§ Task directions
Determine how many lines of the listing below hold the string "InterfaceA", then state that number alone.

§ Record set

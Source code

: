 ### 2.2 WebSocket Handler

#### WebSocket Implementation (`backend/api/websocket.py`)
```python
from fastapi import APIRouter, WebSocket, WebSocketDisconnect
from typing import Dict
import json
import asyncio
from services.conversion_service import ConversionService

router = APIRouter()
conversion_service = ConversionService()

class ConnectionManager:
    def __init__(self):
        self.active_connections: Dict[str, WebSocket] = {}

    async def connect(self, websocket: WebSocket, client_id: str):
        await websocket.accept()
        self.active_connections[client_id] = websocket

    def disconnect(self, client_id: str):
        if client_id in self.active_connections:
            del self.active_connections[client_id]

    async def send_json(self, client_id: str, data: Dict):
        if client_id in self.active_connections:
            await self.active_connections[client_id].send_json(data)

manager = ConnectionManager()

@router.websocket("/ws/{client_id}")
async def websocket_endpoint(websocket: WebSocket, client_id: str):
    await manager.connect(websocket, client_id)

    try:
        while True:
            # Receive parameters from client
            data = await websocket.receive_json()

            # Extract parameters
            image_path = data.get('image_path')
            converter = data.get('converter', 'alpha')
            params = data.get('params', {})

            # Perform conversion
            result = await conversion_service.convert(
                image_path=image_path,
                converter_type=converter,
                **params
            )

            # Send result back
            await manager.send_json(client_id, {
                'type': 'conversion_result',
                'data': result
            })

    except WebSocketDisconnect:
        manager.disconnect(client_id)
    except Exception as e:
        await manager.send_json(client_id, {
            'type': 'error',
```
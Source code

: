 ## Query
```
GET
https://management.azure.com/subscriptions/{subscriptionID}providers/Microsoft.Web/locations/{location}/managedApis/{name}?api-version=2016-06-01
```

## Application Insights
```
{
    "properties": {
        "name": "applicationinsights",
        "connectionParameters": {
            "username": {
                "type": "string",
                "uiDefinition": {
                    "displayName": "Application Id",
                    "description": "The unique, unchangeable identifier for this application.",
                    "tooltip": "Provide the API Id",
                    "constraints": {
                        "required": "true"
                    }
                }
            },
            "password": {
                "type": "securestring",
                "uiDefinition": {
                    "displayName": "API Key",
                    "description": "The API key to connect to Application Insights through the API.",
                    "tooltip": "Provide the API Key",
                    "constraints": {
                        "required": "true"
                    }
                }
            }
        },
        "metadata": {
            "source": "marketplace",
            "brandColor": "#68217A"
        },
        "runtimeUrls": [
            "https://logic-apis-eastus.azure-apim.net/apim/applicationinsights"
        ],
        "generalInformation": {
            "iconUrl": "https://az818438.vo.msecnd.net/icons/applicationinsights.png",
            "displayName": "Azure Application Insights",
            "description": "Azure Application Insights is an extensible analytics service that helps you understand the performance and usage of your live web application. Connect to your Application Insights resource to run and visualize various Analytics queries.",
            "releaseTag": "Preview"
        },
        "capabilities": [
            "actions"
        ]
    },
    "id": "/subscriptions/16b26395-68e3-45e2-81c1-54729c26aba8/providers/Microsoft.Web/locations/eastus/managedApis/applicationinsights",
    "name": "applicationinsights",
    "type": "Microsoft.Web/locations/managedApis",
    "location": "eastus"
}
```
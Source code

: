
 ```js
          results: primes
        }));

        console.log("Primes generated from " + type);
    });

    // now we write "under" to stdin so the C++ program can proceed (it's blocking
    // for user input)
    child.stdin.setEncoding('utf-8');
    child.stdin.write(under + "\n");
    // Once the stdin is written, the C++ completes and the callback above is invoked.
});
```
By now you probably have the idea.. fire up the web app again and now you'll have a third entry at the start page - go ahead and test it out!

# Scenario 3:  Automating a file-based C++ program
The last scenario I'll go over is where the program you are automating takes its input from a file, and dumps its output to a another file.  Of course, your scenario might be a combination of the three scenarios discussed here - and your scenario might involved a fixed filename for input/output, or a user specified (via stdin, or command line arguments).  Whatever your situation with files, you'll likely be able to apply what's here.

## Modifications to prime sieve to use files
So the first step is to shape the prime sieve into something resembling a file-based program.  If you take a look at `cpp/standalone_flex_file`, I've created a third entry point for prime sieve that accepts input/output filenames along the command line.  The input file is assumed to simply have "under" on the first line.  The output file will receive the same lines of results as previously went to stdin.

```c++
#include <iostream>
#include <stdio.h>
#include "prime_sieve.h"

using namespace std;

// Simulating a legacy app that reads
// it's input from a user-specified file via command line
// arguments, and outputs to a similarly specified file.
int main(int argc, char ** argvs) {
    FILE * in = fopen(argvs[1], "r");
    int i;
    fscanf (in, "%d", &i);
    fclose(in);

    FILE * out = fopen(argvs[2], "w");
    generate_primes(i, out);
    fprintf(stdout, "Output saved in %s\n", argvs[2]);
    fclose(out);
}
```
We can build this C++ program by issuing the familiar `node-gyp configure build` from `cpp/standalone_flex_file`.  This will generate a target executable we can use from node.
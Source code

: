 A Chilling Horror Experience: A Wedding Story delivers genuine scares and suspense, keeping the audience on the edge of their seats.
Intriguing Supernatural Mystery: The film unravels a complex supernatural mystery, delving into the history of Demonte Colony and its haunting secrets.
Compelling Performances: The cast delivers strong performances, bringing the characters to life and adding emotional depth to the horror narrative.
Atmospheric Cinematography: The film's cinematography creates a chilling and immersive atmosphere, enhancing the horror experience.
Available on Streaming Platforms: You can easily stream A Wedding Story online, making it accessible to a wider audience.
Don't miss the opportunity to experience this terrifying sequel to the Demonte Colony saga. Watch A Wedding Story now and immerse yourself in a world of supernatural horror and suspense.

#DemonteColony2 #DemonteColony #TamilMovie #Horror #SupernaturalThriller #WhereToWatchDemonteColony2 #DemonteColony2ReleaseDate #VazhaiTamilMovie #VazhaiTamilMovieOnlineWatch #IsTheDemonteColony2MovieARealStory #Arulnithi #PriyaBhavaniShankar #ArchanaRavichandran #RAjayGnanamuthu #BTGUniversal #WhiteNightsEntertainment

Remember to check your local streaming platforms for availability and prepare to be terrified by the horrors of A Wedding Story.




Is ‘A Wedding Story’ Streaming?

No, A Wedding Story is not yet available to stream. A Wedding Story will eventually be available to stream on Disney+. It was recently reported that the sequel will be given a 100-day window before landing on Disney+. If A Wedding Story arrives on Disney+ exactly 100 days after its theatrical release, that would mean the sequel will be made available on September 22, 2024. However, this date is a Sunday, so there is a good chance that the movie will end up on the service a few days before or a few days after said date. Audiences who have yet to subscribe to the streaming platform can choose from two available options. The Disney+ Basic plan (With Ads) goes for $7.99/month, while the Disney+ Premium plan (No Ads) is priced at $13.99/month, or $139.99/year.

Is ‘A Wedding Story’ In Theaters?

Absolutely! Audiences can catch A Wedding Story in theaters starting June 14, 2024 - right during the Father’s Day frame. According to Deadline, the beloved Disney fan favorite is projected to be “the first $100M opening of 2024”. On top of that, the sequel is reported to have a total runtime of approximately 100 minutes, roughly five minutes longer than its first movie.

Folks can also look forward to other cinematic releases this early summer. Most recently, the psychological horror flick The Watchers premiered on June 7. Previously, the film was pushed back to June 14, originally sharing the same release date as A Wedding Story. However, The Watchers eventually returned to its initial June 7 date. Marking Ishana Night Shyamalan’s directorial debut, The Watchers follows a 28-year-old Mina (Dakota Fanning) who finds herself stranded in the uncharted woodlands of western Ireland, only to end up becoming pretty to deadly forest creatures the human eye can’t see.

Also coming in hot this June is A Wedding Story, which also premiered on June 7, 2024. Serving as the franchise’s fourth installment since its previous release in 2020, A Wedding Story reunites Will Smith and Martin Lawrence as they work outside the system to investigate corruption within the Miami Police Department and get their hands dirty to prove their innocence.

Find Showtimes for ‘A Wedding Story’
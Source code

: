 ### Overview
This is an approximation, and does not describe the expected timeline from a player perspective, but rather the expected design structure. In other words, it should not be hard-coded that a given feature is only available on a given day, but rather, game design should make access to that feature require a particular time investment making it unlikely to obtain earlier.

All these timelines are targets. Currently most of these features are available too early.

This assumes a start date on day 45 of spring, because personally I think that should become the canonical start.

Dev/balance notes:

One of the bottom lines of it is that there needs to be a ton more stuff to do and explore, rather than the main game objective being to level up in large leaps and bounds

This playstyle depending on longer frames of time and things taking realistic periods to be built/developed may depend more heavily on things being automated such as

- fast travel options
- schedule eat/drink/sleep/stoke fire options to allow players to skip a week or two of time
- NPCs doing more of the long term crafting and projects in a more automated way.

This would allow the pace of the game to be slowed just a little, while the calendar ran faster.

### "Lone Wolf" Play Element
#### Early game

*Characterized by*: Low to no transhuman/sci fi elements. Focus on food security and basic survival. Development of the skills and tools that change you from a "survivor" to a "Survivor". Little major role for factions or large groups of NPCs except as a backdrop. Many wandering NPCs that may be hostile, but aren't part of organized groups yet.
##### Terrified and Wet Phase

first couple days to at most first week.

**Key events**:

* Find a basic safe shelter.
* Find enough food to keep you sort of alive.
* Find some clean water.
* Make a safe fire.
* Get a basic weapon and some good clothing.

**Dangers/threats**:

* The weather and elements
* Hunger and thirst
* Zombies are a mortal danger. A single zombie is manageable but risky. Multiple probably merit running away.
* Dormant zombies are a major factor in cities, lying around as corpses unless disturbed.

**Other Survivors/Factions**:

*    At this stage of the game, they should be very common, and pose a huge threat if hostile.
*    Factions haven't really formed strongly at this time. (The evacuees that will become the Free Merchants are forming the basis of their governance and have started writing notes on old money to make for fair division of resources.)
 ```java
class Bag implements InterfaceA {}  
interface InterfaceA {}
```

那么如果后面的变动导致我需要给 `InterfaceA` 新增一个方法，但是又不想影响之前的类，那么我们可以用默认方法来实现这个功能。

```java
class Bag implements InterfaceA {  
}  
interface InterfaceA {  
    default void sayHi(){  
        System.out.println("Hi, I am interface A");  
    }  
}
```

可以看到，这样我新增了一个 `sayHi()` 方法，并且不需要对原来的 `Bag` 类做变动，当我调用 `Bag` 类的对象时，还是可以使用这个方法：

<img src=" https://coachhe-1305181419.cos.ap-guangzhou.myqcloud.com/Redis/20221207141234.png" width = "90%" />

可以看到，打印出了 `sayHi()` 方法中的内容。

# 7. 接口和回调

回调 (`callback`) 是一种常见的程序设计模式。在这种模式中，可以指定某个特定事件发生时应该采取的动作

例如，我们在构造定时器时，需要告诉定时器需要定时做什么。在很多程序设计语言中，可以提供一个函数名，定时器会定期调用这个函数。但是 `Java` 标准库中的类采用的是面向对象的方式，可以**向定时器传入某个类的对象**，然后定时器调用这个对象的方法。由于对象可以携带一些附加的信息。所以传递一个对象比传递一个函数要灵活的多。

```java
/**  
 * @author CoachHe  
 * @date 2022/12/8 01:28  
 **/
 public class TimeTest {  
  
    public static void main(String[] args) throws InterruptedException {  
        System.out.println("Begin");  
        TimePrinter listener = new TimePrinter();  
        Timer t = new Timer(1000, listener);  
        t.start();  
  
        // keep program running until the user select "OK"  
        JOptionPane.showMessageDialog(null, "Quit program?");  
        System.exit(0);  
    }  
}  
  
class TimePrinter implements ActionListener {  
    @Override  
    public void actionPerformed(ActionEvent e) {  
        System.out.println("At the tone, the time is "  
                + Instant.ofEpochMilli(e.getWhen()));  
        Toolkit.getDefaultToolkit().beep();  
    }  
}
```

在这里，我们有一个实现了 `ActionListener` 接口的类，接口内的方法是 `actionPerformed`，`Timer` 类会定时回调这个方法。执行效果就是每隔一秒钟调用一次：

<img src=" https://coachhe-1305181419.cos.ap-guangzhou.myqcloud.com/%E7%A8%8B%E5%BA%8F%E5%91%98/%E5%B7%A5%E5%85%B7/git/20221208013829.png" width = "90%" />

§ Task output
5